How is Religious Education taught at this school?
At Stoke Damerel Primary Academy, every Religious Education (RE) lesson builds on knowledge, skills and understanding from previous lessons and prior learning. Lessons are taught in a logical progression, systematically and explicitly enough for all pupils to acquire the intended knowledge and skills. Lessons follow a recognisable sequence that is pertinent to the Plymouth SACRE (standing advisory council on RE) scheme and moves learning forward. Wherever relevant, cross-curricular links are built upon and revised. All children, including the most disadvantaged pupils, the most able pupils and pupils with SEND receive the same challenge within the same broad curriculum. Children develop their vocabulary and knowledge daily, and are encouraged to be ambitious and articulate. Children’s long-term memory is developed through the use of various starter activity to ensure they remember the key facts, patterns and skills for each unit of learning.

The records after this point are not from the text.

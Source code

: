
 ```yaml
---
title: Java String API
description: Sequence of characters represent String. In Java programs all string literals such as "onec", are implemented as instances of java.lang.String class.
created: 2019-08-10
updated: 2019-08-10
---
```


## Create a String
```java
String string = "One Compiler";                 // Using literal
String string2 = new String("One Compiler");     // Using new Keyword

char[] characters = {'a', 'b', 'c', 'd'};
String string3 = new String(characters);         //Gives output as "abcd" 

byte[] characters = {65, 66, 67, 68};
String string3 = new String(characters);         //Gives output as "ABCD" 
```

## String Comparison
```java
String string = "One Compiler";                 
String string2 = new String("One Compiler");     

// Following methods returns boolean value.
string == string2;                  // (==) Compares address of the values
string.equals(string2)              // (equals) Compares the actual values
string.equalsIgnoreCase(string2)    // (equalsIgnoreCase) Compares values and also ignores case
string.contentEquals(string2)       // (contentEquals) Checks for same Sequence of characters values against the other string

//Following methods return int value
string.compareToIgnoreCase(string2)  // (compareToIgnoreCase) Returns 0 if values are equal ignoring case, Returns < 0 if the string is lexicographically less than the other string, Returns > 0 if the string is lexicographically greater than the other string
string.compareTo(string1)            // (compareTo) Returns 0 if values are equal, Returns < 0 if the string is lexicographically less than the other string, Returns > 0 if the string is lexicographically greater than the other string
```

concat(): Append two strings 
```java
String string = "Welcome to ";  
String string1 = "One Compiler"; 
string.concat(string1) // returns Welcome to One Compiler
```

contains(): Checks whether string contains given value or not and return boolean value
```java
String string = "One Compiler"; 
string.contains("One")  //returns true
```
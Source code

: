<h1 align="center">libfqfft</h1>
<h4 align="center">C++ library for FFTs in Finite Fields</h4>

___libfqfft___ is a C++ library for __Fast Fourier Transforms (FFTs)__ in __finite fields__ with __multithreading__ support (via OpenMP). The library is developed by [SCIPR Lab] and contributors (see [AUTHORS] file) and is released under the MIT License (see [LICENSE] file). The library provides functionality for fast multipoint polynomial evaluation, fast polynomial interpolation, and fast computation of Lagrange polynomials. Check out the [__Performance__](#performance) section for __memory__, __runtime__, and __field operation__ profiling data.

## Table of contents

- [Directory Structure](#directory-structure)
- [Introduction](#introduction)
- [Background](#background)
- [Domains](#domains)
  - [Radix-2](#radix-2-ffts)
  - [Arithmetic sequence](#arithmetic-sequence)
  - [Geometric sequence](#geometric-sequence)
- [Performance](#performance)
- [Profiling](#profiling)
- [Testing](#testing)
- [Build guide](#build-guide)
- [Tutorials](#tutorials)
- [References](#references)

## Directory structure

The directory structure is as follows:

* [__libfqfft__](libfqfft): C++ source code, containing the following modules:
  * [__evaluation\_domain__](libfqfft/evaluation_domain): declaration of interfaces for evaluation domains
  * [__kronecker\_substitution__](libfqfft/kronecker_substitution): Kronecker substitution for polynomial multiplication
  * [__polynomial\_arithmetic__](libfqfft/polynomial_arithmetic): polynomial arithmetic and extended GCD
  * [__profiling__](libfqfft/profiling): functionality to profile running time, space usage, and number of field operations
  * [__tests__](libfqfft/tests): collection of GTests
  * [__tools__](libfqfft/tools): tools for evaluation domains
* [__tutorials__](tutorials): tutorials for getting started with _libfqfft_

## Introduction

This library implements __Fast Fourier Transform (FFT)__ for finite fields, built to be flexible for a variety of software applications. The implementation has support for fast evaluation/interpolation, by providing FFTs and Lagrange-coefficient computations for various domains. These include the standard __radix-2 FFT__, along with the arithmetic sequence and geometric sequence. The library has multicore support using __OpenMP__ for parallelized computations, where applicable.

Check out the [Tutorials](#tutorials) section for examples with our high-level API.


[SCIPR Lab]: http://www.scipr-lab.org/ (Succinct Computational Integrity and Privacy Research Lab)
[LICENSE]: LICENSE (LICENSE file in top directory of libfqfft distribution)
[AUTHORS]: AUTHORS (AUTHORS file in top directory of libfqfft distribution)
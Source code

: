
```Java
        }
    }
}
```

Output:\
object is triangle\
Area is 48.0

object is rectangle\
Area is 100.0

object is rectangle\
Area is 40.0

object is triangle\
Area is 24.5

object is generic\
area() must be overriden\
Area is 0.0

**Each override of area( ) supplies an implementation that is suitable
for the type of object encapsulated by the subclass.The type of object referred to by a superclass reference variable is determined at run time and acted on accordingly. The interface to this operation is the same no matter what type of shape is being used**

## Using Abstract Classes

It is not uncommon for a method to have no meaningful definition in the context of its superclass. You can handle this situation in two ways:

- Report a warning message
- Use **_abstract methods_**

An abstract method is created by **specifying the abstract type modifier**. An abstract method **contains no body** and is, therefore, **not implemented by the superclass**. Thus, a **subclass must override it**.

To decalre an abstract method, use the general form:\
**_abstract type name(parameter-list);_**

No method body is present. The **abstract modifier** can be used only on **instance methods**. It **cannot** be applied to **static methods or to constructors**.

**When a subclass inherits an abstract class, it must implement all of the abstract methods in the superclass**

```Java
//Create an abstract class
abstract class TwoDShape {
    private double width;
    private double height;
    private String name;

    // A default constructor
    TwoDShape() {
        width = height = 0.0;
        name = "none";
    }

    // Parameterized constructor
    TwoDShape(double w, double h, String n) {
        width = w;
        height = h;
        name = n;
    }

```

All lessons are planned using high quality and appropriate resources, using excellent subject knowledge, based upon the Plymouth SACRE scheme. Children are equipped to understand, interpret and value texts, sources of wisdom and authority and other evidence. They should learn to articulate clearly and coherently their personal beliefs, ideas, values and experiences while respecting the right of others to differ. All lessons contain challenging, relevant vocabulary to extend children’s word banks. Children at Stoke Damerel are taught to note connections, similarities and differences between units of study and develop the correct use of Religious Education terms. Teachers employ a wide range of AfL strategies to support all learners and check pupils’ understanding (used to identify and correct misconceptions and to inform future teaching). Teachers use assessment to help pupils embed and use knowledge fluently.
At SDPA, well-constructed and well-taught Religious Education lessons lead to good results because those results reflect what children have learned. All learning builds towards age-related expectations with adaptive teaching provisions in place to support and challenge all pupils to develop depth of knowledge. Children will be able to recall learning about religions and beliefs in local, national and global contexts. While most evidence for Religious Education is recorded in exercise books, all pupils will be able to present their understanding, skills, opinions and learning through speaking, computing, a variety of artistic media as well as writing. We believe that Religious Education is part of the roots to strong growth in all aspects of life, and are given the due priority that they deserve.